Mas, mais do que meros correspondentes narrativos, Somewhere parece ser de fato uma recriação plano a plano de Encontros e Desencontros: as gêmeas em pole dancing sincronizado e a prostituta mandada como presente ao quarto de hotel de Bill Murray; o constrangimento na premiação da Telegatto e o programa de televisão japonês; o karaokê e as partidas de Rock Band; a paixão que observava Scarlett Johansson de peruca rosa, encarnando Chrissie Hynde na interpretação de “Brass in Pocket”, e o amor que aflora com um número de patinação de Elle Fanning (que nos lembra o formato circular do primeiro plano e que é predominante em todo o filme, mas que aqui esbanja uma graciosidade que inexiste na dureza do Porsche); os corpos deitados lado a lado na cama de um quarto de hotel, e os corpos estirados lado a lado em duas espreguiçadeiras à beira da piscina; etc, etc, etc.
Não há humanismo possível quando um mesmo universo olhado passa a ser trabalhado como produção em série. Se sentimos franca empatia pela personagem de Johnny Marco – e uma das coisas mais impressionantes de Somewhere é o quanto a rarefação quase total de narrativa, os planos longos e a própria calhordice do protagonista conseguem, ainda assim, conquistar e manter o espectador em comunhão com tudo aquilo até o fim – essa empatia é de outra ordem. Afinal, já vimos essa estória antes, já sabemos como ela acaba – e aqui a cena do cochicho inaudito é substituída por uma ainda mais trágica: ouvimos o que Johnny Marco diz para sua filha, mas o barulho do helicóptero impede que ela o ouça – e a repetição sistemática de uma rotina narrativa (no caso de Somewhere, tão linear na relação crescente entre pai e filha, quanto modular em sua repetição) faz apenas evidenciar que as questões de Sofia Coppola são outras.
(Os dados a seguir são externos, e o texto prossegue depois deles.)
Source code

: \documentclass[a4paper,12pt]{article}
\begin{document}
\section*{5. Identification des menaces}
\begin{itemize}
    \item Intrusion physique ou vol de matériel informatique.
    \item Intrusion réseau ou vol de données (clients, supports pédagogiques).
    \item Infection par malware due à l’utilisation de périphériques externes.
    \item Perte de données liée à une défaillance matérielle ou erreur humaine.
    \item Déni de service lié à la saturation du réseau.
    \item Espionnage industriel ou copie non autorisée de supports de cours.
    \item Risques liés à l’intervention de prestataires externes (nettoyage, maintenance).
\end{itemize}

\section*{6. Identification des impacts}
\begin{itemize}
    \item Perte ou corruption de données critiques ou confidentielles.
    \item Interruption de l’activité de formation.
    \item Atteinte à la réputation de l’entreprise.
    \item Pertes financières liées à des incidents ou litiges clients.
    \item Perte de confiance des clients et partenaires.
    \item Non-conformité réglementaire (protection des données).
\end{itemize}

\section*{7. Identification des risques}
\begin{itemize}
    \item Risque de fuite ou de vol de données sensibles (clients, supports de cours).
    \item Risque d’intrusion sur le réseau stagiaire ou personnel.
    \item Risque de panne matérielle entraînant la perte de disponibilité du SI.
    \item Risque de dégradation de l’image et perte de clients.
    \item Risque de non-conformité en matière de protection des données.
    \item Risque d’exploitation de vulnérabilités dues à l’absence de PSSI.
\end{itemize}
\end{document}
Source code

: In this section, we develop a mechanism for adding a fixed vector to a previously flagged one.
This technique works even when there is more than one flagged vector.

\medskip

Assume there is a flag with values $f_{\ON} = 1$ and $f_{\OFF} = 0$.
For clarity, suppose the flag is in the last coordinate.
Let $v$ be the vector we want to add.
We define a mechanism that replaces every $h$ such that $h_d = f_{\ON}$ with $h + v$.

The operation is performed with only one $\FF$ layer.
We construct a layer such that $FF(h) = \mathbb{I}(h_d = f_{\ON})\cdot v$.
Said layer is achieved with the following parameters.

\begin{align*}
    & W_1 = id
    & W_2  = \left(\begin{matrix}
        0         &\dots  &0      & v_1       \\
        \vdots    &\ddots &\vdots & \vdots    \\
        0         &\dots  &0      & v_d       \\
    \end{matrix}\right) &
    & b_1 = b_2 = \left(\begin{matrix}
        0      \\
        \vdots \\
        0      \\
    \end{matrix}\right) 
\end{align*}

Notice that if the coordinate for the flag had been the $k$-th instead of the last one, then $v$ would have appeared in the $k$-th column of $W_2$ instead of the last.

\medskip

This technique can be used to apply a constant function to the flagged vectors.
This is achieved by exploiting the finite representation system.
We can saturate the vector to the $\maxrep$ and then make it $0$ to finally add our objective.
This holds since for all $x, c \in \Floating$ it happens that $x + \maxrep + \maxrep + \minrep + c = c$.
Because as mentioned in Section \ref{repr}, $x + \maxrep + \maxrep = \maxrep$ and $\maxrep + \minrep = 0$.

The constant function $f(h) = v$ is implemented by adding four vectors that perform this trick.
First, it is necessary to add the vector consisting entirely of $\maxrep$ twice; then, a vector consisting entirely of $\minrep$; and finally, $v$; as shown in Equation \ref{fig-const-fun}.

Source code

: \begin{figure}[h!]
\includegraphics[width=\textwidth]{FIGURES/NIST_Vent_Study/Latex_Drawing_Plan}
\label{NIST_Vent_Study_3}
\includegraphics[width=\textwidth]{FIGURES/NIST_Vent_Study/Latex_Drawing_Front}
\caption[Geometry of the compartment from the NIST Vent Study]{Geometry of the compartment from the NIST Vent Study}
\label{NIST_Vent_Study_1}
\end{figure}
Pois Somewhere retoma Encontros e Desencontros para afirmar que o coração do filme não era, exatamente, a estória daquelas duas personagens. Ao banalizar a narrativa, Sofia Coppola chama atenção ao que havia de realmente memorável em sua obra-prima: a arquitetura precisa de pequenos momentos de intimidade; a condensação atenta de uma certa sensibilidade contemporânea; a dedicação irrepreensível ao filmar duas pessoas conversando (como vemos nas inspiradíssimas trocas entre Elle Fanning e Chris Pontius – mais conhecido como o Party Boy da série Jackass); o talento raro de criar imagens que condensam, em sua composição gráfica e semântica, o sentimento que as palavras não conseguem exprimir – e em Somewhere há ao menos dois momentos dignos de antologia nesse sentido: o já citado plano das cadeiras à beira da piscina; e o helicóptero estacionado frente à falsidade real do skyline de Las Vegas. Somewhere é praticamente todo dedicado à sua própria orquestração interna, sem com isso se perder em um abismo estético. De toda a artificialidade do filme e do universo filmado, Sofia Coppola consegue produzir uma vida tão palpável que é capaz de convencer que o cinema não poderia ter função mais nobre do que simplesmente registrá-la.